Behavioral health care is starting to take a new form, and it might even fit in our pocket.

AbleTo, Inc., a technology-enabled behavioral health care company, announced its purchase of Joyable for an undisclosed sum. Joyable operates an app-based digital therapy platform that provides patients and users with mental health support and guidance.

Behavioral health and digital health have overlapped in recent years, and this deal is just more evidence that behavioral health care is changing.

AbleTo aims to strengthen its virtual behavioral health care with a digital platform that delivers clinically-based therapies. AbleTo provides treatment virtually through a network of more than 600 therapists and coaches, and Joyable’s platform offers users expert-designed digital engagement with a coach. The approach has been proven to drive 10 times the engagement of other digital therapies with outcomes that match face-to-face therapy.

It’s similar to Livongo Health’s acquisition of myStrength, Inc. in late January. MyStrength partners with more than 100 of the largest healthcare payers and providers in the country to extend behavioral health services and expand chronic care support to patients through an intuitive digital platform and application.

The deal enables Livongo’s Applied Health Signals platform to address a wider range of behavioral health issues such as depression and anxiety. The deal marked Livongo’s first step into the behavioral health care market. No financial terms were disclosed.

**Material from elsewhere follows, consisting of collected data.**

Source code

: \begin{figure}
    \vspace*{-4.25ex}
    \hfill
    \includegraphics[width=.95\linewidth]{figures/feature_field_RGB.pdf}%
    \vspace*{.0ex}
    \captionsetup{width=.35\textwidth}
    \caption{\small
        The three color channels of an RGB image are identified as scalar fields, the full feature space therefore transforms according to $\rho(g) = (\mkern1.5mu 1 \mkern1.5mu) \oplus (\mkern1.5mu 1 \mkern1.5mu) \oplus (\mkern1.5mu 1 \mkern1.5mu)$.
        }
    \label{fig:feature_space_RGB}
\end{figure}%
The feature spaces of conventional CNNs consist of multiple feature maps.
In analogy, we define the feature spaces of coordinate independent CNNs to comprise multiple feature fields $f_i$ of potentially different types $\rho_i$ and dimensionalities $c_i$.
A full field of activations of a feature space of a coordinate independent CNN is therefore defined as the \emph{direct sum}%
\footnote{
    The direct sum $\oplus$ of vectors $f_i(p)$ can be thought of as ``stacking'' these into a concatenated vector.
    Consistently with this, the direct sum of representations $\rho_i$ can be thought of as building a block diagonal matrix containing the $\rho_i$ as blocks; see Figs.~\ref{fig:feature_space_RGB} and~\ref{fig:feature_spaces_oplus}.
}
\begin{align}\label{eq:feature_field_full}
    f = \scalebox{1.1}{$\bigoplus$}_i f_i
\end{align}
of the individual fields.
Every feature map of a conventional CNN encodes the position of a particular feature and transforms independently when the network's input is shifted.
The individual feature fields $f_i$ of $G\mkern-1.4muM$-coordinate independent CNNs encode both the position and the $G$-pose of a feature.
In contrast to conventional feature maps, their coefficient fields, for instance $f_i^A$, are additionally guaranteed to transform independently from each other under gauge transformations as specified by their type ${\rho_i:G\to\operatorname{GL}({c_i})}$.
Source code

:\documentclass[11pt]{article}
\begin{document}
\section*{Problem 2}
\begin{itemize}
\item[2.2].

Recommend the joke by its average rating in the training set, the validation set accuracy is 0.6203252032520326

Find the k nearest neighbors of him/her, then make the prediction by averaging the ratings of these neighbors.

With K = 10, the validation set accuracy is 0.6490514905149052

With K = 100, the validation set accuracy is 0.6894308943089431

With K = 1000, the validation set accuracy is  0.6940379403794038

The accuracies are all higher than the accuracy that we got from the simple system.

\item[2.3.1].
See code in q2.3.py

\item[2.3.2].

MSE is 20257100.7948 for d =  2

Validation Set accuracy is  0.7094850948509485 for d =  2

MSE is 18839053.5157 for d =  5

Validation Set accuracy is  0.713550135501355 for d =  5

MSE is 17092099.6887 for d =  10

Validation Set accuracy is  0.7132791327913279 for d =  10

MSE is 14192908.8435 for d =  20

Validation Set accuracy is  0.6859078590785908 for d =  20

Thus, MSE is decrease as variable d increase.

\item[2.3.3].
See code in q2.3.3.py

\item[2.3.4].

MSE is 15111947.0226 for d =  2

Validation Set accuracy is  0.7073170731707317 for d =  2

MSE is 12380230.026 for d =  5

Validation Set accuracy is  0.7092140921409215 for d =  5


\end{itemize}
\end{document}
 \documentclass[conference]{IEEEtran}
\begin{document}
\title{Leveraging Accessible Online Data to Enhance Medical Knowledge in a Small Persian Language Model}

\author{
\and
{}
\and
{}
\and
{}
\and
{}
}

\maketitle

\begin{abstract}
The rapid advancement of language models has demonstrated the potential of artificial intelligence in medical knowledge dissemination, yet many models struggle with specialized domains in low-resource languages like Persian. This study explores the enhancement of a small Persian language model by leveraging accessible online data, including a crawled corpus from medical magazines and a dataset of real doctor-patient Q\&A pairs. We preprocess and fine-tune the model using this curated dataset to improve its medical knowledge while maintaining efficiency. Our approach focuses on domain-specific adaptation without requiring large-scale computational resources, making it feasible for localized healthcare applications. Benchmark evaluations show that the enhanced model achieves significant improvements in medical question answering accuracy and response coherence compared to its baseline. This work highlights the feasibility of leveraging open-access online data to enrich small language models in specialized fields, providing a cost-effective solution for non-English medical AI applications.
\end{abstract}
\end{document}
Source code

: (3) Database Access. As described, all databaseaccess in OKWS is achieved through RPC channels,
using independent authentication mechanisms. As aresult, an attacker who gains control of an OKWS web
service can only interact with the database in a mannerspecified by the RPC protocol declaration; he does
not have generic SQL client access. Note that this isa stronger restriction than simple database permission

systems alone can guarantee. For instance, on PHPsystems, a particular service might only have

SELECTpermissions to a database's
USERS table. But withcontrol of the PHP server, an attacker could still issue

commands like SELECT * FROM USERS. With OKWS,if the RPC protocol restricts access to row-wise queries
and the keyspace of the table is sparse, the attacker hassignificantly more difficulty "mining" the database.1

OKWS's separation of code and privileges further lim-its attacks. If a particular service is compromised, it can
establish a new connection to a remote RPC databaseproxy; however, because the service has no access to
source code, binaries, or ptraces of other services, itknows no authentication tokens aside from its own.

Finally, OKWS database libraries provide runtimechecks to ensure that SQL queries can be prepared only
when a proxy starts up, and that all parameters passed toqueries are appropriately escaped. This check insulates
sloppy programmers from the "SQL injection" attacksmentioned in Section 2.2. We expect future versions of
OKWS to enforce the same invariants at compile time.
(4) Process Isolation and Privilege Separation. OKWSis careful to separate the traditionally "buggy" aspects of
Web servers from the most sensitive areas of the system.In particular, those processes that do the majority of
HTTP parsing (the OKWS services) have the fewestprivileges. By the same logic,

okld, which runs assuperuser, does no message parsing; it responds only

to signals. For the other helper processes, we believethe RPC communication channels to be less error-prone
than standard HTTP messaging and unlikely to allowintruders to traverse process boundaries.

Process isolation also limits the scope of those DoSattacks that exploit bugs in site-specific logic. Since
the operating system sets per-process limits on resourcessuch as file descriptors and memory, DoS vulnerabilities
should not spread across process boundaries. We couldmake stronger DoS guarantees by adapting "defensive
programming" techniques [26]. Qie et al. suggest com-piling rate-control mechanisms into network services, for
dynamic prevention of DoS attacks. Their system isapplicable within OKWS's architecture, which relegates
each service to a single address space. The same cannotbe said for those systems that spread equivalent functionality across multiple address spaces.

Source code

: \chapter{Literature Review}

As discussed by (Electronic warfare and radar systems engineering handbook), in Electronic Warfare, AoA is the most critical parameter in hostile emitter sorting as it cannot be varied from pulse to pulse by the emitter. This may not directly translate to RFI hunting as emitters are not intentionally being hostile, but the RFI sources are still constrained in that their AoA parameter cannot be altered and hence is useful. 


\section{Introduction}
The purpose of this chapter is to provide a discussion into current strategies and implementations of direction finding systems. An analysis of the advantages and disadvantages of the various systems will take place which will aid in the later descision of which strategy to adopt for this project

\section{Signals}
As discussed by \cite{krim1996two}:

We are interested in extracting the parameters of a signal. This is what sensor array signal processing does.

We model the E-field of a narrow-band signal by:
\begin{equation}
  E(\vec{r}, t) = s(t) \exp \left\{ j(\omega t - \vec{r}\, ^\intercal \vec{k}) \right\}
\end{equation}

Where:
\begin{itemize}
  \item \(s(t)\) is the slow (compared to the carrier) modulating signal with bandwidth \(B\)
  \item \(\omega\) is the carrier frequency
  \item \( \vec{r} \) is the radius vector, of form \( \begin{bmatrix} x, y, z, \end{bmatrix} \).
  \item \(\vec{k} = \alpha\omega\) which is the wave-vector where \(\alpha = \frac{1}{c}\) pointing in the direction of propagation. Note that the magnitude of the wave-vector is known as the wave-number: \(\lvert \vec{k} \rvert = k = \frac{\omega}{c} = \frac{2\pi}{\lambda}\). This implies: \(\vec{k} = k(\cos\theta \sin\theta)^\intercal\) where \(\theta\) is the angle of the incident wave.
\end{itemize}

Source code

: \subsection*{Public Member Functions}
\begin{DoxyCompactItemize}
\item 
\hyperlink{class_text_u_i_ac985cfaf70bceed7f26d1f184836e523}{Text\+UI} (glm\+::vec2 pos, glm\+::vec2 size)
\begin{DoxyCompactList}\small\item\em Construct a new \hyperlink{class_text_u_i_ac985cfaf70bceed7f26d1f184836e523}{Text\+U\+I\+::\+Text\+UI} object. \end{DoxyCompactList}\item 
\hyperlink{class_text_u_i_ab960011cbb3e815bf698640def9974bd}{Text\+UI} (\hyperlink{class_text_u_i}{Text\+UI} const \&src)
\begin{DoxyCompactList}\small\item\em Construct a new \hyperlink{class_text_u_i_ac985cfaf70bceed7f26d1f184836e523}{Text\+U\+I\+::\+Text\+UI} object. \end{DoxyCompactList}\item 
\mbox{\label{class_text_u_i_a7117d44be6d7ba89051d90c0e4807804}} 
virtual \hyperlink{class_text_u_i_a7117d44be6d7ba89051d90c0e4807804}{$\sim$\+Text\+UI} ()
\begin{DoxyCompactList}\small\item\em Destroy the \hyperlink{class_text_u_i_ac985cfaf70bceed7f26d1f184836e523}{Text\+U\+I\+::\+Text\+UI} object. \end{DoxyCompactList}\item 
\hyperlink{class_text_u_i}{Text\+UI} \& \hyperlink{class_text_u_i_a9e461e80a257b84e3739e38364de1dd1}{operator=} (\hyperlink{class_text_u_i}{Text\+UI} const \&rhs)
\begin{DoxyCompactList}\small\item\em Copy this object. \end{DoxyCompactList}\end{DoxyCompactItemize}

This type of acquisition is going on outside the United States, too. Cure.fit, an Indian app developer backed by investors such as Accel, IDG Ventures and Kalaari Capital, bought Seraniti in November 2018.

Cure.fit develops and operates apps and an online platform focused on diet, exercise, mental health and healthcare, while Seraniti is a psychotherapeutic online platform that uses a combination of Eastern and Western psychotherapeutic and proprietary techniques. It has served more than 8,000 customers and currently hosts more than 500 sessions per month. No financial terms were disclosed in that deal either.